[WHAT TO DO]: For the records below, give the number of lines containing the word "through" and no other text.

++++ AVAILABLE DATA ++++

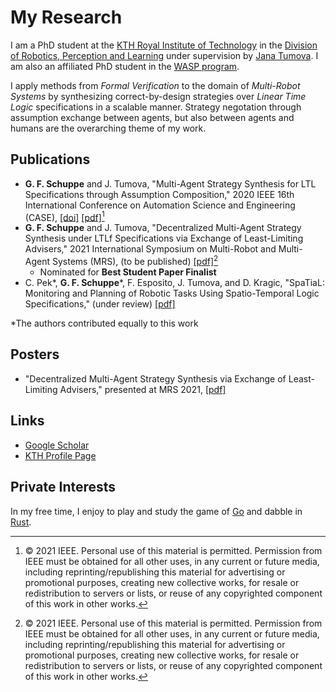 My Research
=====

I am a PhD student at the [KTH Royal Institute of Technology](https://www.kth.se/) in the [Division of Robotics, Perception and Learning](https://www.kth.se/is/rpl) under supervision by [Jana Tumova](https://people.kth.se/~tumova/home.html). I am also an affiliated PhD student in the [WASP program](https://wasp-sweden.org/).

I apply methods from *Formal Verification* to the domain of *Multi-Robot Systems* by synthesizing correct-by-design strategies over *Linear Time Logic* specifications in a scalable manner. Strategy negotation through assumption exchange between agents, but also between agents and humans are the overarching theme of my work.

Publications
------

- **G. F. Schuppe** and J. Tumova, "Multi-Agent Strategy Synthesis for LTL Specifications through Assumption Composition," 2020 IEEE 16th International Conference on Automation Science and Engineering (CASE), [[doi]](https://www.doi.org/10.1109/CASE48305.2020.9216991) [[pdf]](./publications/CASE2020_compsynth.pdf)[^1]
- **G. F. Schuppe** and J. Tumova, "Decentralized Multi-Agent Strategy Synthesis under LTLf Specifications via Exchange of Least-Limiting Advisers," 2021 International Symposium on Multi-Robot and Multi-Agent Systems (MRS), (to be published) [[pdf]](./publications/MRS2021_least_limiting_advisers.pdf)[^1]
  - Nominated for **Best Student Paper Finalist**
- C. Pek*, **G. F. Schuppe***, F. Esposito, J. Tumova, and D. Kragic, "SpaTiaL: Monitoring and Planning of Robotic Tasks Using Spatio-Temporal Logic Specifications," (under review) [[pdf]](./publications/TRO2022_SpaTiaL.pdf)

*The authors contributed equally to this work

[^1]: © 2021 IEEE. Personal use of this material is permitted. Permission from IEEE must be obtained for all other uses, in any current or future media, including reprinting/republishing this material for advertising or promotional purposes, creating new collective works, for resale or redistribution to servers or lists, or reuse of any copyrighted component of this work in other works.

Posters
------

- "Decentralized Multi-Agent Strategy Synthesis via Exchange of Least-Limiting Advisers," presented at MRS 2021, [[pdf]](./posters/MRS_2021.pdf)

Links
------

- [Google Scholar](https://scholar.google.com/citations?user=fHzH7PgAAAAJ)
- [KTH Profile Page](https://www.kth.se/profile/schuppe/)

Private Interests
------

In my free time, I enjoy to play and study the game of [Go](https://en.wikipedia.org/wiki/Go_(game)) and dabble in [Rust](https://www.rust-lang.org/).
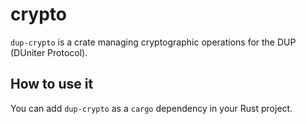 # crypto

`dup-crypto` is a crate managing cryptographic operations for the DUP (DUniter Protocol).

## How to use it

You can add `dup-crypto` as a `cargo` dependency in your Rust project.
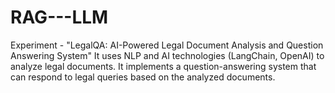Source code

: # RAG---LLM
Experiment - "LegalQA: AI-Powered Legal Document Analysis and Question Answering System"  It uses NLP and AI technologies (LangChain, OpenAI) to analyze legal documents. It implements a question-answering system that can respond to legal queries based on the analyzed documents.
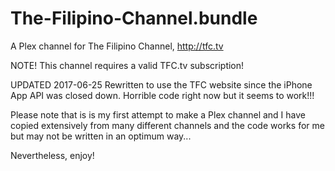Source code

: # The-Filipino-Channel.bundle
A Plex channel for The Filipino Channel, http://tfc.tv

NOTE! This channel requires a valid TFC.tv subscription!

UPDATED 2017-06-25  Rewritten to use the TFC website since the iPhone App API was closed down.
                    Horrible code right now but it seems to work!!!

Please note that is is my first attempt to make a Plex channel and I have copied extensively from many different channels
and the code works for me but may not be written in an optimum way...

Nevertheless, enjoy!

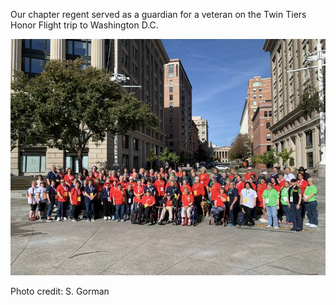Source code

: Our chapter regent served as a guardian for a veteran on the Twin Tiers Honor Flight trip to Washington D.C.

![Member Activity](/assets/images/full_group_at_Navy_Memorial.jpg)

Photo credit: S. Gorman

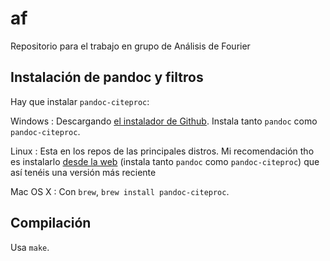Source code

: # af
Repositorio para el trabajo en grupo de Análisis de Fourier

## Instalación de pandoc y filtros

Hay que instalar `pandoc-citeproc`:

Windows
: Descargando [el instalador de Github](https://github.com/jgm/pandoc/releases/tag/2.4). Instala tanto `pandoc` como `pandoc-citeproc`.

Linux
: Esta en los repos de las principales distros. Mi recomendación tho es instalarlo [desde la web](https://github.com/jgm/pandoc/releases/tag/2.4) (instala tanto `pandoc` como `pandoc-citeproc`) que así tenéis una versión más reciente 

Mac OS X
: Con `brew`, `brew install pandoc-citeproc`.

## Compilación

Usa `make`.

++++

[FINISHED EXERCISE]: 2